Start of STORED DATA
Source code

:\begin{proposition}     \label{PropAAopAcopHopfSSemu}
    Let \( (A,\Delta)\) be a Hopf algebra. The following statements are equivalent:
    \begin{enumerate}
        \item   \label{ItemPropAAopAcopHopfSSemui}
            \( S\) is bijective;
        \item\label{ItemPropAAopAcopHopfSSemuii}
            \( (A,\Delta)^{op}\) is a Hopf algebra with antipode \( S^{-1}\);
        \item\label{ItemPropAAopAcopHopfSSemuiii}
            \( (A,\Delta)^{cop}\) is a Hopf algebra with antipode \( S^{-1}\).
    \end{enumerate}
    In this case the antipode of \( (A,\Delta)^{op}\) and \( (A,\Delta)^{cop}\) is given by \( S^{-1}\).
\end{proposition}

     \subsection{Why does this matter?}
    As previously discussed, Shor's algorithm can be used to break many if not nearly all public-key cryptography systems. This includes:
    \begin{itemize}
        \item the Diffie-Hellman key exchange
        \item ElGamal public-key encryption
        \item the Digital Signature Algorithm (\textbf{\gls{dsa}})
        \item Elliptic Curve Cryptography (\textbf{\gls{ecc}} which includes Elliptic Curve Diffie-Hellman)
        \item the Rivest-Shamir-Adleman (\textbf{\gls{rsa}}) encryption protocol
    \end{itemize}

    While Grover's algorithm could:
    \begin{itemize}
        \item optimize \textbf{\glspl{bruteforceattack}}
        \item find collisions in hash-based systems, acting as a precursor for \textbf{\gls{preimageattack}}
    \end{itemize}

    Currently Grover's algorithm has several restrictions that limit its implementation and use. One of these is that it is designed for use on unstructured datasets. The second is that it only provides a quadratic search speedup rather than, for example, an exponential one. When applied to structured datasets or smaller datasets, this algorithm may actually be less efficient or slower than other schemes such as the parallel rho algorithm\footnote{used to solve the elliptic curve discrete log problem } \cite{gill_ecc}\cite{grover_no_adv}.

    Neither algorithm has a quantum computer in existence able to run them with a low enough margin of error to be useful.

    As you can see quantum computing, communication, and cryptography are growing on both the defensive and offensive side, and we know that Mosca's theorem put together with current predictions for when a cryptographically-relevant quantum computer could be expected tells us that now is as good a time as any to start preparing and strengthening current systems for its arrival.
End of STORED DATA
-- WORK ITEM --
Could you reproduce all of the material above, exactly as it reads?

-- RESPONSE TO THIS TASK --
Source code

:\begin{proposition}     \label{PropAAopAcopHopfSSemu}
    Let \( (A,\Delta)\) be a Hopf algebra. The following statements are equivalent:
    \begin{enumerate}
        \item   \label{ItemPropAAopAcopHopfSSemui}
            \( S\) is bijective;
        \item\label{ItemPropAAopAcopHopfSSemuii}
            \( (A,\Delta)^{op}\) is a Hopf algebra with antipode \( S^{-1}\);
        \item\label{ItemPropAAopAcopHopfSSemuiii}
            \( (A,\Delta)^{cop}\) is a Hopf algebra with antipode \( S^{-1}\).
    \end{enumerate}
    In this case the antipode of \( (A,\Delta)^{op}\) and \( (A,\Delta)^{cop}\) is given by \( S^{-1}\).
\end{proposition}

     \subsection{Why does this matter?}
    As previously discussed, Shor's algorithm can be used to break many if not nearly all public-key cryptography systems. This includes:
    \begin{itemize}
        \item the Diffie-Hellman key exchange
        \item ElGamal public-key encryption
        \item the Digital Signature Algorithm (\textbf{\gls{dsa}})
        \item Elliptic Curve Cryptography (\textbf{\gls{ecc}} which includes Elliptic Curve Diffie-Hellman)
        \item the Rivest-Shamir-Adleman (\textbf{\gls{rsa}}) encryption protocol
    \end{itemize}

    While Grover's algorithm could:
    \begin{itemize}
        \item optimize \textbf{\glspl{bruteforceattack}}
        \item find collisions in hash-based systems, acting as a precursor for \textbf{\gls{preimageattack}}
    \end{itemize}

    Currently Grover's algorithm has several restrictions that limit its implementation and use. One of these is that it is designed for use on unstructured datasets. The second is that it only provides a quadratic search speedup rather than, for example, an exponential one. When applied to structured datasets or smaller datasets, this algorithm may actually be less efficient or slower than other schemes such as the parallel rho algorithm\footnote{used to solve the elliptic curve discrete log problem } \cite{gill_ecc}\cite{grover_no_adv}.

    Neither algorithm has a quantum computer in existence able to run them with a low enough margin of error to be useful.

    As you can see quantum computing, communication, and cryptography are growing on both the defensive and offensive side, and we know that Mosca's theorem put together with current predictions for when a cryptographically-relevant quantum computer could be expected tells us that now is as good a time as any to start preparing and strengthening current systems for its arrival.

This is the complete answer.